[英]How to process files oldest to newest bash?
Overview 概观
I have a bunch of log files which rollover when they reach a certain size. 我有一堆日志文件,当它们达到一定大小时会翻转。 Each line in the log file has a bunch of logger formatting and then some interesting information.
日志文件中的每一行都有一堆记录器格式,然后是一些有趣的信息。 I want to take those files and remove the formatting from the beginning of each line and then put the output of all of that into a single file.
我想获取这些文件,并从每一行的开头删除格式,然后将所有这些文件的输出放入单个文件中。 I will then eventually take that one file and load it into another application manually.
然后,我将最终获取该文件并将其手动加载到另一个应用程序中。
Details 细节
The file structure looks something like this: 文件结构如下所示:
logs
|-- modules
| +-- ...
|-- application.log
|-- gc.log
|-- gc.log.1
|-- ...
+-- gc.log.10
So logs
contains subdirectories and multiple log files. 因此,
logs
包含子目录和多个日志文件。 The ones I am insterested are gc.log*
. 我很
gc.log*
是gc.log*
。
Each gc.log*
file rolls over to a new file when it gets full. 每个
gc.log*
文件变满时都会翻转到一个新文件。 gc.log
is always the newest and it goes up to gc.log.10
being the oldest (by default there are only 10, max version 9, but this is configurable). gc.log
始终是最新的,并且gc.log.10
最旧的gc.log.10
(默认情况下只有10,最高版本9,但这是可配置的)。
A typical gc.log*
contains thousands of entries like: 典型的
gc.log*
包含数千个条目,例如:
INFO | jvm 1 | 2015/05/28 04:40:58 | 1164752.977: [GC pause (young), 0.06583700 secs]
INFO | jvm 1 | 2015/05/28 04:40:58 | [Parallel Time: 45.2 ms]
INFO | jvm 1 | 2015/05/28 04:40:58 | [GC Worker Start (ms): 1164752977.7 1164752977.7 1164752977.7 1164752977.9
INFO | jvm 1 | 2015/05/28 04:40:58 | Avg: 1164752977.8, Min: 1164752977.7, Max: 1164752977.9, Diff: 0.2]
...
(Yes these are G1 GC logs from the Oracle JVM. It is these that I need in a separate file so I can graph with GCViewer) (是的,这些是来自Oracle JVM的G1 GC日志。
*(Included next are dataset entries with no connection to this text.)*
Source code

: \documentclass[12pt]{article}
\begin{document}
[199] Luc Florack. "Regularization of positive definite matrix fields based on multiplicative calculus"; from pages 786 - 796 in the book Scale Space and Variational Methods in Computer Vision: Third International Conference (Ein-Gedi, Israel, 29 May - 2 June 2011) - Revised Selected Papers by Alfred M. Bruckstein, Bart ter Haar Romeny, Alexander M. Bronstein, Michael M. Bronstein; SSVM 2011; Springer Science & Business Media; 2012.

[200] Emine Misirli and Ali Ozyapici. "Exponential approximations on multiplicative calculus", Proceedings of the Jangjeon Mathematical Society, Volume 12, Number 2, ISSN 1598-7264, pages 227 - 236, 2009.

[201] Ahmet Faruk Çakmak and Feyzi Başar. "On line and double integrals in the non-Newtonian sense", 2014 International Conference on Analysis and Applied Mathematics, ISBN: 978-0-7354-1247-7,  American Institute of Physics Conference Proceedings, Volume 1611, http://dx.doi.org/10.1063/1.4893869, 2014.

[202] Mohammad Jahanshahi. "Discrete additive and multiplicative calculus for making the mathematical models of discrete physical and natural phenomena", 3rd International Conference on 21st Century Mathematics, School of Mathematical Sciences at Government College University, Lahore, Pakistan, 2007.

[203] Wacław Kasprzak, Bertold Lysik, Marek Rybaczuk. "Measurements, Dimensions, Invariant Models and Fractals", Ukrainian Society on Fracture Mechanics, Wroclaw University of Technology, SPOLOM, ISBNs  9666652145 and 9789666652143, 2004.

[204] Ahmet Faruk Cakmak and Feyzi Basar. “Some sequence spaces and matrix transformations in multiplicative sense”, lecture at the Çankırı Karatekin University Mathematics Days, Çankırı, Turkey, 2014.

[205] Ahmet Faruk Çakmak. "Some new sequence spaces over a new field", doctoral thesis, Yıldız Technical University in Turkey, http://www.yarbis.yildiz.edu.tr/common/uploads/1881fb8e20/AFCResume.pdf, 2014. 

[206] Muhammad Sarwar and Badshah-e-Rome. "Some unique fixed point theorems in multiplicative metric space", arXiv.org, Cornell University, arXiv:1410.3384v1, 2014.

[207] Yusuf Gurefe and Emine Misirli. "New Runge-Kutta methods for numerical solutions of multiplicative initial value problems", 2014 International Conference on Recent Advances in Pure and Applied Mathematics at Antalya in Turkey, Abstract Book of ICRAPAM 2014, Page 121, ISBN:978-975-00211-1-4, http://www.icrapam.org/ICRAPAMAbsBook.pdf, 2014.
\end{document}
这些是我需要在单独的文件中,以便可以使用GCViewer绘制图)
Once I have stripped out the formatting I need it to look like: 删除格式后,我需要它看起来像:
1164752.977: [GC pause (young), 0.06583700 secs]
[Parallel Time: 45.2 ms]
[GC Worker Start (ms): 1164752977.7 1164752977.7 1164752977.7 1164752977.9
Avg: 1164752977.8, Min: 1164752977.7, Max: 1164752977.9, Diff: 0.2]
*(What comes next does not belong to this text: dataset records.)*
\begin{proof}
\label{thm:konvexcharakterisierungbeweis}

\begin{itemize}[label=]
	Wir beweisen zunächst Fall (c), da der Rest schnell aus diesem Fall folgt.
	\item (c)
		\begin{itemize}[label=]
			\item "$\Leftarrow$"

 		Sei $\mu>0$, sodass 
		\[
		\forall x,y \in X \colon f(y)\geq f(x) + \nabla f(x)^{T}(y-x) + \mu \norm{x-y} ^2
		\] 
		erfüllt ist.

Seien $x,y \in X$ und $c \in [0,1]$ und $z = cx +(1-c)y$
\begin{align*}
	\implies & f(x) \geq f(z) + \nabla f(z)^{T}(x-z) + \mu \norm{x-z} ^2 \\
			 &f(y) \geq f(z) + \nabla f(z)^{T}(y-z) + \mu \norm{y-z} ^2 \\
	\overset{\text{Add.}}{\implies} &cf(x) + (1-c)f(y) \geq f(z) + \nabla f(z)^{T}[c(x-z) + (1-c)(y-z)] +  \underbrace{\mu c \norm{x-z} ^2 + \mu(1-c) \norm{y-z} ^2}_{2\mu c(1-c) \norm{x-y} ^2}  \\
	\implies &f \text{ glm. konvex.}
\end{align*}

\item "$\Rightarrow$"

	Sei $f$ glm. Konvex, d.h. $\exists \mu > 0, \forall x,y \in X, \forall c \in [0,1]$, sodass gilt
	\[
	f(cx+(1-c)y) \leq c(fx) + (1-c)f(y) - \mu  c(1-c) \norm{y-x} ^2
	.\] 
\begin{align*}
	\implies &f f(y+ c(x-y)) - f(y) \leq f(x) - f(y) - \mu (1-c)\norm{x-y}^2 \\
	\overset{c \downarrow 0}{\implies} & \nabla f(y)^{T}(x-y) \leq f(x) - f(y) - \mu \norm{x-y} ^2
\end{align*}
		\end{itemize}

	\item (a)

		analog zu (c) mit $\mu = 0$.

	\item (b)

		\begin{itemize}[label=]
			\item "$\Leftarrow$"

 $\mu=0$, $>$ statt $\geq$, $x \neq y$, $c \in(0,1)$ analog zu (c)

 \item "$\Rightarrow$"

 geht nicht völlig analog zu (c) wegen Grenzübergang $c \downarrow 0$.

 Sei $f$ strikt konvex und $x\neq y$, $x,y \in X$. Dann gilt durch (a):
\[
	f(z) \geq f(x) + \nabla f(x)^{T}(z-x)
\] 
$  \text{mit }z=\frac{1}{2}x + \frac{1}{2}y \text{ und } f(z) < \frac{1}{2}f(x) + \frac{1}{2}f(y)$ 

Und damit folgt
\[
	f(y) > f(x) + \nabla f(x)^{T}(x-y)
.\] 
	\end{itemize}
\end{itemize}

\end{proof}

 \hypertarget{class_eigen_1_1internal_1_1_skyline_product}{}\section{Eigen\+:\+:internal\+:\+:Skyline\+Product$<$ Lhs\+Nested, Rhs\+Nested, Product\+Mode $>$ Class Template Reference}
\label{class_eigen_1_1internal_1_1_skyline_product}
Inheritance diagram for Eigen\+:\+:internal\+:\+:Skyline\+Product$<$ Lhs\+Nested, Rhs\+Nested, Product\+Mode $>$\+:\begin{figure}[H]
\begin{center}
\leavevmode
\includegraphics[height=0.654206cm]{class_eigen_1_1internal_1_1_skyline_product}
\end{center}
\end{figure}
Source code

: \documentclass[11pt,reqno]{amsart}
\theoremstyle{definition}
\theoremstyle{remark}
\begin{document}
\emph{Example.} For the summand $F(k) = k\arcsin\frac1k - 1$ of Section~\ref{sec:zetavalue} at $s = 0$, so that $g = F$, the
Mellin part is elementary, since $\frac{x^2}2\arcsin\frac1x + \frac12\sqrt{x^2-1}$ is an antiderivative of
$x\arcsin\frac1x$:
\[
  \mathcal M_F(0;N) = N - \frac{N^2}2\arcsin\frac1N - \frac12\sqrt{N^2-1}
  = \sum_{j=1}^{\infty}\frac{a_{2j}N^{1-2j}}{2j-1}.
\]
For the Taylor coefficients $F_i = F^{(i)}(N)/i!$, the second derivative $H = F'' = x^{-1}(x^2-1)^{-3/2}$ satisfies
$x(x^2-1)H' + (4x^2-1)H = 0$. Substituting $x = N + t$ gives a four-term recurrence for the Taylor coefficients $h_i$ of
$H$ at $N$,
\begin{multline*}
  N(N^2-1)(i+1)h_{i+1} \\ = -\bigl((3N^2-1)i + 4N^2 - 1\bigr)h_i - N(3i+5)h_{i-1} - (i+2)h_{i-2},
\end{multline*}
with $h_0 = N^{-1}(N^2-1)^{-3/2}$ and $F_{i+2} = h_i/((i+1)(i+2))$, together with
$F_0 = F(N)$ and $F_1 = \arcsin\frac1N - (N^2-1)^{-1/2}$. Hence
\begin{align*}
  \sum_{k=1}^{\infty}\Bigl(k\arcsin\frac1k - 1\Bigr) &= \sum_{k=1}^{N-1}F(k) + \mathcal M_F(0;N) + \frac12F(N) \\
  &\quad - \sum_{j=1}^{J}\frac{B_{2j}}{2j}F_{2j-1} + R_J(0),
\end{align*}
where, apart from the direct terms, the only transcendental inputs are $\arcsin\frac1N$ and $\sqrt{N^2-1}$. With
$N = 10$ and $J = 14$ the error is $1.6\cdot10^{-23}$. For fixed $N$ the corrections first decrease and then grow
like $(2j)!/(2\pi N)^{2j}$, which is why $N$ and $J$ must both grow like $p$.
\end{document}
What I have so far 到目前为止我有什么
So far I have learnt that I shouldn't be using ls
to get the files. 到目前为止,我了解到我不应该使用
ls
来获取文件。 I found this on another SO question (sorry I forgot which one) Why you shouldn't parse the output of ls(1) . 我在另一个SO问题上发现了这个问题(对不起,我忘记了哪个问题), 为什么不应该解析ls(1)的输出 。
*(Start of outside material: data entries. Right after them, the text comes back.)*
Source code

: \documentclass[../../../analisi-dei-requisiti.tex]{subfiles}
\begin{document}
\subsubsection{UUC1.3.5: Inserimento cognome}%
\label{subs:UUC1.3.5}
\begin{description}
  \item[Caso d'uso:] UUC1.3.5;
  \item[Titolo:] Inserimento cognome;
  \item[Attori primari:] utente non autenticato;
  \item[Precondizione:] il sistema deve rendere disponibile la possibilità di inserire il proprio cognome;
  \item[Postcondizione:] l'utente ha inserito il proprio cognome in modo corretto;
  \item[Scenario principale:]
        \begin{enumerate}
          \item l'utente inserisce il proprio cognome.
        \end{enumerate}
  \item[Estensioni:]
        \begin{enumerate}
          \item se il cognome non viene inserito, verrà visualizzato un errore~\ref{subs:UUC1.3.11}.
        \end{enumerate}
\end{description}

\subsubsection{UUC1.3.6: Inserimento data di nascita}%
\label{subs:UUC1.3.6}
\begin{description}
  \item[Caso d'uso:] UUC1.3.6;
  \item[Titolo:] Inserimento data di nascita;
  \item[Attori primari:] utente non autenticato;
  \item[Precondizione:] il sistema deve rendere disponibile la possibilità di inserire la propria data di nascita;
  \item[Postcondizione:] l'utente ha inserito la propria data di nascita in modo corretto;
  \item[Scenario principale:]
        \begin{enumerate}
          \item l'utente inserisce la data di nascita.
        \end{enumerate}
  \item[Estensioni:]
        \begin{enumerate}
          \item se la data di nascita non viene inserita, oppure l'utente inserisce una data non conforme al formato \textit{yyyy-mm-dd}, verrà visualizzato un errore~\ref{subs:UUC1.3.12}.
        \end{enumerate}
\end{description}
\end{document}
I am using the following to list the files and then sort them from oldest to newest: 我正在使用以下内容列出文件,然后从最旧到最新对它们进行排序:
find "$logDir" -maxdepth 1 -type f -name 'gc.log*' | sort -Vr
Which gives me the following: 这给了我以下内容:
./gc.log.10
./gc.log.9
./gc.log.8
./gc.log.7
./gc.log.6
./gc.log.5
./gc.log.4
./gc.log.3
./gc.log.2
./gc.log.1
./gc.log
The command I have to remove the formatting is: 我必须删除格式的命令是:
sed -e 's/^.\{7\}[|].\{10\}[|].\{21\}[|] //g'
(I may just use cut -c43-
) (我可能只使用
cut -c43-
)
Problem 问题
I'm not sure how to get the output from sort
into sed
. 我不确定如何将输出从
sort
到sed
。
The following doesn't work when the file name (or $logDir
) has spaces: 当文件名(或
$logDir
)带有空格时,以下内容不起作用:
find "$logDir" -maxdepth 1 -type f -name 'gc.log*' | sort -Vr | xargs sed -e "s/^.\{7\}[|].\{10\}[|].\{21\}[|] //g"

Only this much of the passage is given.